(This post grew out of an old conversation with Wei Dai.)
Imagine a person sitting in a room, communicating with the outside world through a terminal. Further imagine that the person knows some secret fact (e.g. that the Moon landings were a hoax), but is absolutely committed to never revealing their knowledge of it in any way.
Can you, by observing the input-output behavior of the system, distinguish it from a person who doesn't know the secret, or knows some other secret instead?
Clearly the only reasonable answer is "no, not in general".

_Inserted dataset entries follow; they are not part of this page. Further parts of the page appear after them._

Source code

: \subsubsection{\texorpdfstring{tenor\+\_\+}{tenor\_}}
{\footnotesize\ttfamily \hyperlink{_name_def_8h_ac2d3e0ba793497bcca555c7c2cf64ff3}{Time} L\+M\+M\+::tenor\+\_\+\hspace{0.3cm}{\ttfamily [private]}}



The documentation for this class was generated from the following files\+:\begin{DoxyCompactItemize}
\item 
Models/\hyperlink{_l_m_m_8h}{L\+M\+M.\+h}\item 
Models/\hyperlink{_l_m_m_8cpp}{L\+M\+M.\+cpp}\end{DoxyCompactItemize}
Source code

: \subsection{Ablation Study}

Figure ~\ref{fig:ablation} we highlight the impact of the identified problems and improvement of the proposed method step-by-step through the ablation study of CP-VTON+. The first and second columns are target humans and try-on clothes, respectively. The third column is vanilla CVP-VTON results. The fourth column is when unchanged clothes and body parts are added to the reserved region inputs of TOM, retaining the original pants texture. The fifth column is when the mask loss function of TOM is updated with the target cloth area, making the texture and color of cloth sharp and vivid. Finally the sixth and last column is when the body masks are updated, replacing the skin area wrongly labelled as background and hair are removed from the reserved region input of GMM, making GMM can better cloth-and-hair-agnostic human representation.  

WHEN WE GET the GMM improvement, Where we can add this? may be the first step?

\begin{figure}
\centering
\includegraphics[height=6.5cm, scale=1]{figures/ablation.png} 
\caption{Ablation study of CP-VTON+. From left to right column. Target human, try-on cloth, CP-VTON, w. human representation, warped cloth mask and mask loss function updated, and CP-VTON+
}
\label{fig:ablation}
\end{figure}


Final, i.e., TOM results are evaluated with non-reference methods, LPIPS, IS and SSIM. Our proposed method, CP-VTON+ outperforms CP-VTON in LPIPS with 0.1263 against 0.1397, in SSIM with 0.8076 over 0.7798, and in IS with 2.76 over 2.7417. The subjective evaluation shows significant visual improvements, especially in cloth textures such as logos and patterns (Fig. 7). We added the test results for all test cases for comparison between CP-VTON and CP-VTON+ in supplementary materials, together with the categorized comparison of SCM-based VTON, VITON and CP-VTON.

Now imagine a person in the same situation, claiming to possess some mental skill that's hard for you to verify (e.g. visualizing four-dimensional objects in their mind's eye). Can you, by observing the input-output behavior, distinguish it from someone who is lying about having the skill, but has a good grasp of four-dimensional math otherwise?
Again, clearly, the only reasonable answer is "not in general".
Now imagine a sealed box that behaves exactly like a human, dutifully saying things like "I'm conscious", "I experience red" and so on. Moreover, you know from trustworthy sources that the box was built by scanning a human brain, and then optimizing the resulting program to use less CPU and memory (preserving the same input-output behavior). Would you be willing to trust that the box is in fact conscious, and has the same internal experiences as the human brain it was created from?
A philosopher believing in computationalism would emphatically say yes. But considering the examples above, I would say I'm not sure! Not at all!
Can you figure out whether there are chairs in your house? How? Suppose you say that there are. How do you know they are chairs and not something else? If you answer those questions, we can continue in the same way and ask how you know those answers are right and what they mean. You will never be able to explain any concept without using other concepts, and we can always say, "but what are those things?"
I would say there is no difference; consciousness is no harder to recognize than chairs (and in fact a bit easier.) If you think there is a difference, what is it?
If I ask you to describe a chair, ultimately you'll describe it in terms of things I can perceive. "A chair is something made for sitting. Sitting is this thing I'm doing" and I can watch you sitting, therefore getting an idea of what sitting is. I can't watch your consciousness.